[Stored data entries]
= = =
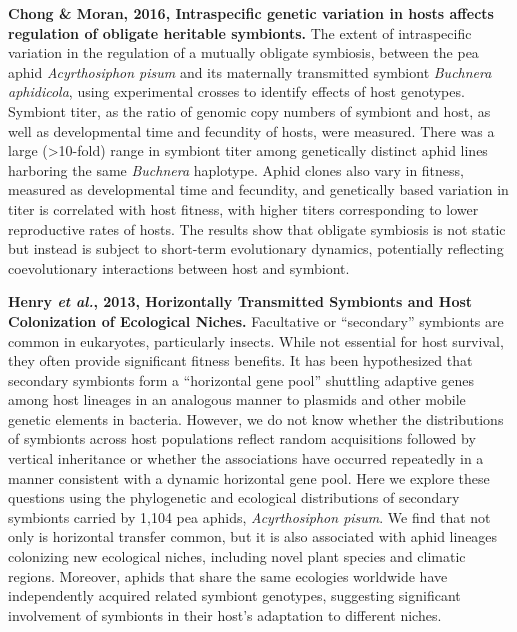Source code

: \documentclass[11pt]{article}
\begin{document}
\begin{sloppypar}
\par
\textbf{Chong & Moran, 2016, Intraspecific genetic variation in hosts affects regulation of obligate heritable symbionts.} \newline
The extent of intraspecific variation in the regulation of a mutually obligate symbiosis, between the pea aphid \textit{Acyrthosiphon pisum} and its maternally transmitted symbiont \textit{Buchnera aphidicola}, using experimental crosses to identify effects of host genotypes. 
Symbiont titer, as the ratio of genomic copy numbers of symbiont and host, as well as developmental time and fecundity of hosts, were measured. 
There was a large (>10-fold) range in symbiont titer among genetically distinct aphid lines harboring the same \textit{Buchnera} haplotype. 
Aphid clones also vary in fitness, measured as developmental time and fecundity, and genetically based variation in titer is correlated with host fitness, with higher titers corresponding to lower reproductive rates of hosts. 
The results show that obligate symbiosis is not static but instead is subject to short-term evolutionary dynamics, potentially reflecting coevolutionary interactions between host and symbiont.
\par
\textbf{Henry \textit{et al.}, 2013, Horizontally Transmitted Symbionts and Host Colonization of Ecological Niches.} \newline
Facultative or “secondary” symbionts are common in eukaryotes, particularly insects. 
While not essential for host survival, they often provide significant fitness benefits. 
It has been hypothesized that secondary symbionts form a “horizontal gene pool” shuttling adaptive genes among host lineages in an analogous manner to plasmids and other mobile genetic elements in bacteria. 
However, we do not know whether the distributions of symbionts across host populations reflect 
random acquisitions followed by vertical inheritance or whether 
the associations have occurred repeatedly in a manner consistent with a dynamic horizontal gene pool. 
Here we explore these questions using the phylogenetic and ecological distributions of secondary symbionts carried by 1,104 pea aphids, \textit{Acyrthosiphon pisum}. 
We find that not only is horizontal transfer common, but it is also associated with aphid lineages colonizing new ecological niches, including novel plant species and climatic regions. 
Moreover, aphids that share the same ecologies worldwide have independently acquired related symbiont genotypes, suggesting significant involvement of symbionts in their host’s adaptation to different niches. 

\end{sloppypar}
\end{document}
= = =
The task: Look above for the line with "There was a" and the line with "While not essential". Retype those two lines and every line between them exactly, adding nothing.

Written answer:
There was a large (>10-fold) range in symbiont titer among genetically distinct aphid lines harboring the same \textit{Buchnera} haplotype. 
Aphid clones also vary in fitness, measured as developmental time and fecundity, and genetically based variation in titer is correlated with host fitness, with higher titers corresponding to lower reproductive rates of hosts. 
The results show that obligate symbiosis is not static but instead is subject to short-term evolutionary dynamics, potentially reflecting coevolutionary interactions between host and symbiont.
\par
\textbf{Henry \textit{et al.}, 2013, Horizontally Transmitted Symbionts and Host Colonization of Ecological Niches.} \newline
Facultative or “secondary” symbionts are common in eukaryotes, particularly insects. 
While not essential for host survival, they often provide significant fitness benefits. 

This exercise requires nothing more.